[Start of Attachment]

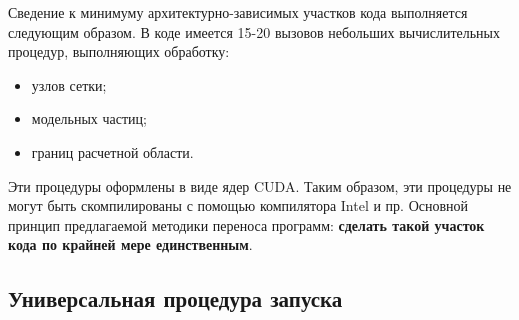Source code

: Сведение к минимуму архитектурно-зависимых участков кода выполняется следующим образом. 
В коде имеется 15-20 вызовов небольших вычислительных процедур, 
выполняющих обработку:
\begin{itemize}
	\item узлов сетки;
	\item модельных частиц;
	\item границ расчетной области.
\end{itemize}
Эти процедуры оформлены в виде ядер CUDA. Таким образом, эти процедуры не могут быть скомпилированы с помощью компилятора Intel и пр.
Основной принцип предлагаемой методики переноса программ: \textbf{сделать такой участок кода по крайней мере единственным}.

\subsection{Универсальная процедура запуска}

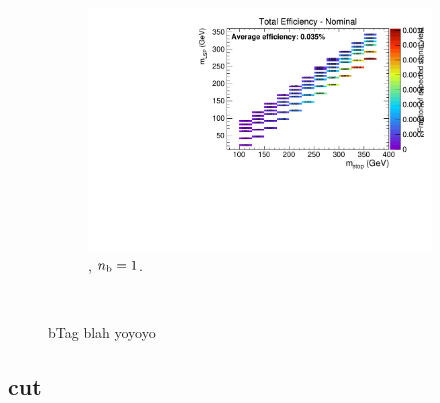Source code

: \begin{figure}[ht!]
\begin{subfigure}[b]{0.32\textwidth}
    \includegraphics[width=\textwidth, page=6]{Figs/sms/t2cc/v24/bTag_T2cc_v24_eq1b_ge4j_incl.pdf}
    \caption{\njhigh, $n_{\text{b}} = 1$.}
  \end{subfigure}\\
  \caption{bTag blah yoyoyo}
  \label{fig:sms-btag-t2cc}
\end{figure}


\newpage
\subsection*{\mhtmet cut}

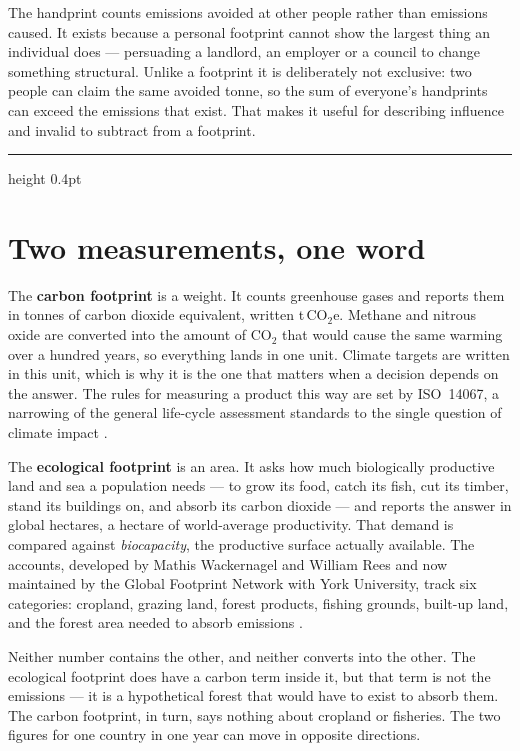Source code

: \documentclass[11pt,a4paper]{article}
\begin{document}
The handprint counts emissions avoided at other people rather than emissions
caused. It exists because a personal footprint cannot show the largest thing an
individual does — persuading a landlord, an employer or a council to change
something structural. Unlike a footprint it is deliberately not exclusive: two
people can claim the same avoided tonne, so the sum of everyone's handprints can
exceed the emissions that exist. That makes it useful for describing influence and
invalid to subtract from a footprint.

\vspace{4pt}
\hrule height 0.4pt

\section{Two measurements, one word}

The \textbf{carbon footprint} is a weight. It counts greenhouse gases and reports
them in tonnes of carbon dioxide equivalent, written t\,CO$_2$e. Methane and
nitrous oxide are converted into the amount of CO$_2$ that would cause the same
warming over a hundred years, so everything lands in one unit. Climate targets are
written in this unit, which is why it is the one that matters when a decision
depends on the answer. The rules for measuring a product this way are set by
ISO~14067, a narrowing of the general life-cycle assessment standards to the single
question of climate impact \cite{iso14067,iso14040,iso14044}.

The \textbf{ecological footprint} is an area. It asks how much biologically
productive land and sea a population needs — to grow its food, catch its fish, cut
its timber, stand its buildings on, and absorb its carbon dioxide — and reports the
answer in global hectares, a hectare of world-average productivity. That demand is
compared against \emph{biocapacity}, the productive surface actually available. The
accounts, developed by Mathis Wackernagel and William Rees and now maintained by
the Global Footprint Network with York University, track six categories: cropland,
grazing land, forest products, fishing grounds, built-up land, and the forest area
needed to absorb emissions \cite{gfn-data}.

Neither number contains the other, and neither converts into the other. The
ecological footprint does have a carbon term inside it, but that term is not the
emissions — it is a hypothetical forest that would have to exist to absorb them.
The carbon footprint, in turn, says nothing about cropland or fisheries. The two
figures for one country in one year can move in opposite directions.
\end{document}
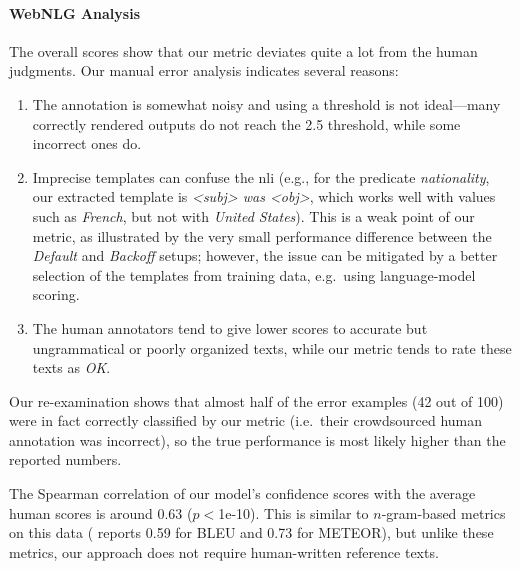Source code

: \paragraph{WebNLG Analysis} The overall scores show that our metric deviates quite a lot from the human judgments. Our manual error analysis indicates several reasons:
\begin{enumerate}
    \item The annotation is somewhat noisy and using a threshold is not ideal---many correctly rendered outputs do not reach the 2.5 threshold, while some incorrect ones do.
    \item Imprecise templates can confuse the \ac{nli} (e.g., for the predicate \emph{nationality}, our extracted template is \emph{\textless{}subj\textgreater{} was \textless{}obj\textgreater{}}, which works well with values such as \emph{French}, but not with \emph{United States}). This is a weak point of our metric, as illustrated by the very small performance difference between the \emph{Default} and \emph{Backoff} setups; however, the issue can be mitigated by a better selection of the templates from training data, e.g.\ using language-model scoring.
    \item The human annotators tend to give lower scores to accurate but ungrammatical or poorly organized texts, while our metric tends to rate these texts as \emph{OK}.
\end{enumerate}

Our re-examination shows that almost half of the error examples (42 out of 100) were in fact correctly classified by our metric (i.e.\ their crowdsourced human annotation was incorrect),  so the true performance is most likely higher than the reported numbers.

The Spearman correlation of our model's confidence scores with the average human scores is around 0.63 ($p<$1e-10). This is similar to $n$-gram-based metrics on this data (\citealp{shimorinaWebNLGChallengeHuman2019} reports 0.59 for BLEU and 0.73 for METEOR), but unlike these metrics, our approach does not require human-written reference texts.

%


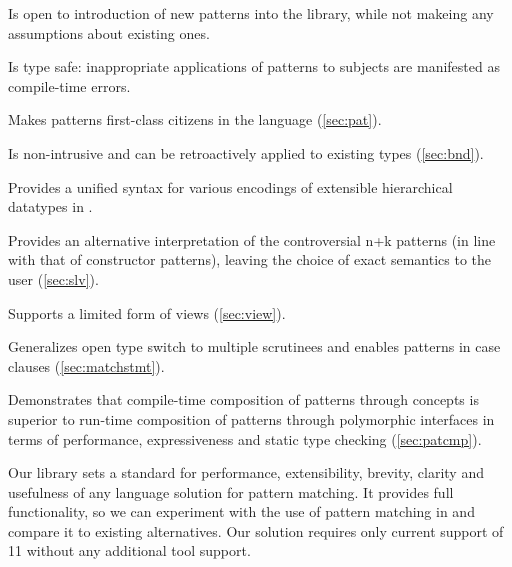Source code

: \begin{compactitem}
\setlength{\itemsep}{0pt}
\setlength{\parskip}{0pt}
  \item Is open to introduction of new patterns into the library, while not 
        makeing any assumptions about existing ones.
  \item Is type safe: inappropriate applications of patterns to subjects are 
        manifested as compile-time errors.
  \item Makes patterns first-class citizens in the language (\textsection\ref{sec:pat}).
  \item Is non-intrusive and can be retroactively applied to existing types (\textsection\ref{sec:bnd}).
\item Provides a unified syntax for various encodings of extensible 
       hierarchical datatypes in \Cpp{}.
  \item Provides an alternative interpretation of the controversial n+k 
        patterns (in line with that of constructor patterns), leaving the choice 
        of exact semantics to the user (\textsection\ref{sec:slv}).
  \item Supports a limited form of views (\textsection\ref{sec:view}).
  \item Generalizes open type switch to multiple scrutinees and enables patterns 
        in case clauses (\textsection\ref{sec:matchstmt}).
  \item Demonstrates that compile-time composition of patterns through 
        concepts is superior to run-time composition of patterns through 
        polymorphic interfaces in terms of performance, expressiveness and 
        static type checking (\textsection\ref{sec:patcmp}).
\end{compactitem}



\noindent
Our library sets a standard for performance, extensibility, brevity, 
clarity and usefulness of any language solution for pattern matching.
It provides full functionality, so we can experiment with the use of 
pattern matching in \Cpp{} and compare it to existing alternatives.
Our solution requires only current support of \Cpp{}11 without any 
additional tool support.

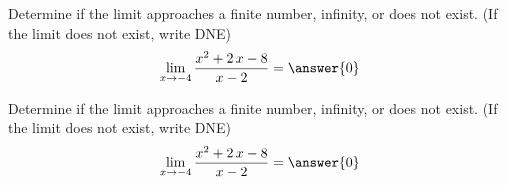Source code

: \documentclass[handout]{ximera}
\begin{document}

\begin{problem}
Determine if the limit approaches a finite number, infinity, or does not exist. (If the limit does not exist, write DNE)
\[\lim_{x\to{{-4}}}\dfrac{{{x^{2} + 2 \, x - 8}}}{{{x - 2}}}=\answer{0}\]
\end{problem}%


\begin{problem}
Determine if the limit approaches a finite number, infinity, or does not exist. (If the limit does not exist, write DNE)
\[\lim_{x\to{{-4}}}\dfrac{{{x^{2} + 2 \, x - 8}}}{{{x - 2}}}=\answer{0}\]
\end{problem}%










\end{document}
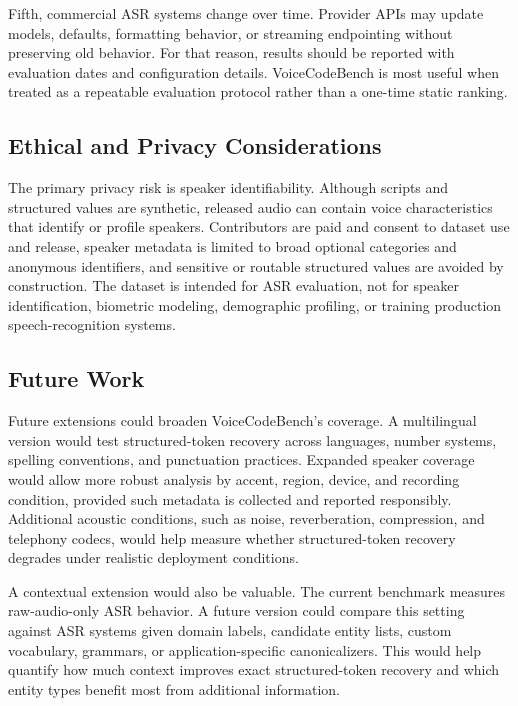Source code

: \documentclass[10pt,twocolumn]{article}
\begin{document}
Fifth, commercial ASR systems change over time. Provider APIs may update
models, defaults, formatting behavior, or streaming endpointing without
preserving old behavior. For that reason, results should be reported
with evaluation dates and configuration details. VoiceCodeBench is
most useful when treated as a repeatable evaluation protocol rather than
a one-time static ranking.

\subsection{Ethical and Privacy
	Considerations}\label{ethical-and-privacy-considerations}

The primary privacy risk is speaker identifiability. Although scripts
and structured values are synthetic, released audio can contain voice
characteristics that identify or profile speakers. Contributors are paid
and consent to dataset use and release, speaker metadata is limited to
broad optional categories and anonymous identifiers, and sensitive or
routable structured values are avoided by construction. The dataset is
intended for ASR evaluation, not for speaker identification, biometric
modeling, demographic profiling, or training production
speech-recognition systems.

\subsection{Future Work}\label{future-work}

Future extensions could broaden VoiceCodeBench's coverage. A
multilingual version would test structured-token recovery across
languages, number systems, spelling conventions, and punctuation
practices. Expanded speaker coverage would allow more robust analysis by
accent, region, device, and recording condition, provided such metadata
is collected and reported responsibly. Additional acoustic conditions,
such as noise, reverberation, compression, and telephony codecs, would
help measure whether structured-token recovery degrades under realistic
deployment conditions.

A contextual extension would also be valuable. The current benchmark
measures raw-audio-only ASR behavior. A future version could compare
this setting against ASR systems given domain labels, candidate entity
lists, custom vocabulary, grammars, or application-specific
canonicalizers. This would help quantify how much context improves exact
structured-token recovery and which entity types benefit most from
additional information.
\end{document}
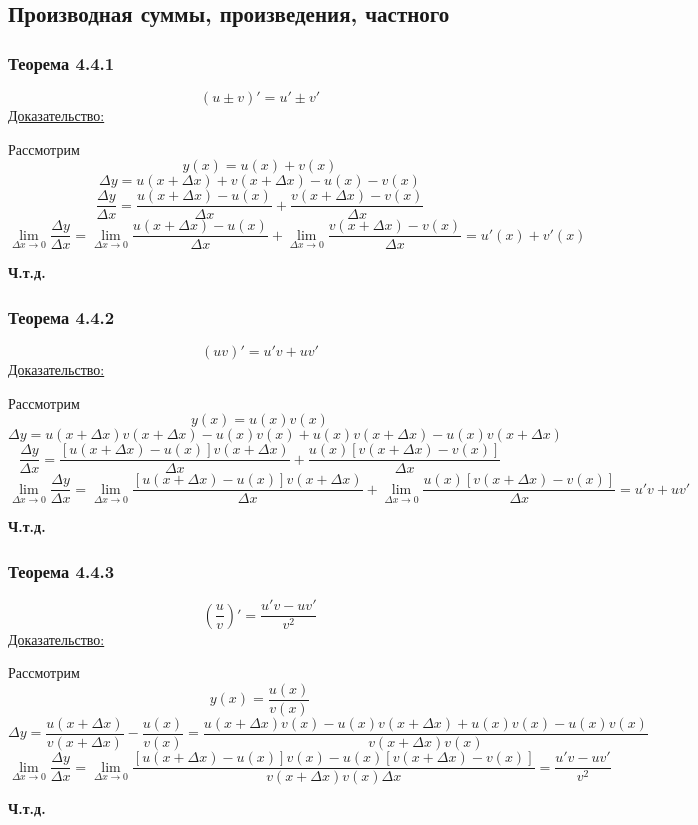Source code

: \documentclass[12pt]{article}
\begin{document}
    \subsection{Производная суммы, произведения, частного}
    \subsubsection*{Теорема 4.4.1}\label{th:4.4.1}
    \[ (u \pm v)' = u' \pm v' \]
    \noindent\underline{Доказательство:}
    \begin{adjustwidth}{1.5em}{1.5em}
        Рассмотрим \[y(x) = u(x) + v(x)\]
        \[\Delta y = u(x + \Delta x) + v(x + \Delta x) - u(x) - v(x)\]
        \[\frac{\Delta y}{\Delta x} = \frac{u(x+\Delta x) - u(x)}{\Delta x} + \frac{v(x + \Delta x) - v(x)}{\Delta x}\]
        \[ \lim_{\Delta x \to 0} \frac{\Delta y}{\Delta x} = \lim_{\Delta x \to 0}\frac{u(x+\Delta x) - u(x)}{\Delta x} + \lim_{\Delta x \to 0}\frac{v(x + \Delta x) - v(x)}{\Delta x} = u'(x) + v'(x)\]
        \begin{center}
            \textbf{Ч.т.д.}
        \end{center}
    \end{adjustwidth}
    \subsubsection*{Теорема 4.4.2}\label{th:4.4.2}
    \[ (uv)' = u'v + uv' \]
    \underline{Доказательство:}
    \begin{adjustwidth}{1.5em}{1.5em}
        Рассмотрим \[ y(x) = u(x)v(x) \]
        \[ \Delta y = u(x+\Delta x)v(x+\Delta x) - u(x)v(x) + u(x)v(x + \Delta x) - u(x)v(x + \Delta x) \]
        \[ \frac{\Delta y}{\Delta x} = \frac{[u(x+\Delta x) - u(x)]v(x+\Delta x)}{\Delta x} + \frac{u(x)[v(x+\Delta x)-v(x)]}{\Delta x} \]
        \[ \lim_{\Delta x \to 0}\frac{\Delta y}{\Delta x} = \lim_{\Delta x \to 0}\frac{[u(x+\Delta x) - u(x)]v(x+\Delta x)}{\Delta x} + \lim_{\Delta x \to 0}\frac{u(x)[v(x+\Delta x)-v(x)]}{\Delta x} = u'v + uv' \]
        \begin{center}
            \textbf{Ч.т.д.}
        \end{center}
    \end{adjustwidth}

    \subsubsection*{Теорема 4.4.3}\label{th:4.4.3}
    \[ \left(\frac{u}{v}\right)' = \frac{u'v - uv'}{v^2} \]
    \underline{Доказательство:}
    \begin{adjustwidth}{1.5em}{1.5em}
        Рассмотрим \[ y(x) = \frac{u(x)}{v(x)} \]
        \[ \Delta y = \frac{u(x + \Delta x)}{v(x + \Delta x)} - \frac{u(x)}{v(x)} = \frac{u(x + \Delta x)v(x) - u(x)v(x+\Delta x) + u(x)v(x) - u(x)v(x)}{v(x+\Delta x)v(x)} \]
        \[ \lim_{\Delta x \to 0}\frac{\Delta y}{\Delta x} = \lim_{\Delta x \to 0} \frac{[u(x + \Delta x) - u(x)]v(x) - u(x)[v(x+\Delta x) - v(x)]}{v(x+\Delta x)v(x)\Delta x} = \frac{u'v - uv'}{v^2} \]
        \begin{center}
            \textbf{Ч.т.д.}
        \end{center}
    \end{adjustwidth}
\end{document}
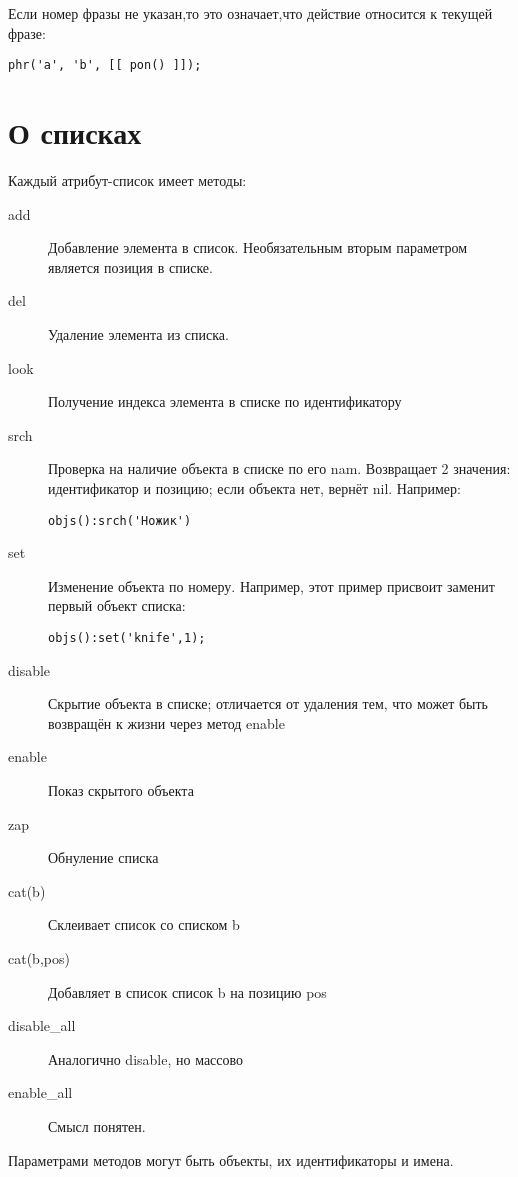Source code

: \documentclass[a4paper,12pt]{article}
\begin{document}
Если номер фразы не указан,то это означает,что действие относится к текущей фразе:

\begin{verbatim}
phr('a', 'b', [[ pon() ]]);
\end{verbatim}

\section{О списках}

Каждый атрибут-список имеет методы:

\begin{description}
\item[add] Добавление элемента в список. Необязательным вторым параметром является позиция в списке.
\item[del] Удаление элемента из списка.
\item[look] Получение индекса элемента в списке по идентификатору
\item[srch] Проверка на наличие объекта в списке по его nam. Возвращает 2 значения: идентификатор и позицию; если объекта нет, вернёт nil. Например: \begin{verbatim}objs():srch('Ножик')\end{verbatim}
\item[set] Изменение объекта по номеру. Например, этот пример присвоит заменит первый объект списка: \begin{verbatim}objs():set('knife',1);\end{verbatim}
\item[disable] Скрытие объекта в списке; отличается от удаления тем, что может быть возвращён к жизни через метод enable
\item[enable] Показ скрытого объекта
\item[zap] Обнуление списка
\item[cat(b)] Склеивает список со списком b
\item[cat(b,pos)] Добавляет в список список b на позицию pos
\item[disable\_all] Аналогично disable, но массово
\item[enable\_all] Смысл понятен.
\end{description}

Параметрами методов могут быть объекты, их идентификаторы и имена.
\end{document}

[End of Attachment]

How to complete this task = Retype, in the same exact form, the lines of the material above from the line holding "multilingual version would" through the line holding "accent, region, device, and".

Your response =
multilingual version would test structured-token recovery across
languages, number systems, spelling conventions, and punctuation
practices. Expanded speaker coverage would allow more robust analysis by
accent, region, device, and recording condition, provided such metadata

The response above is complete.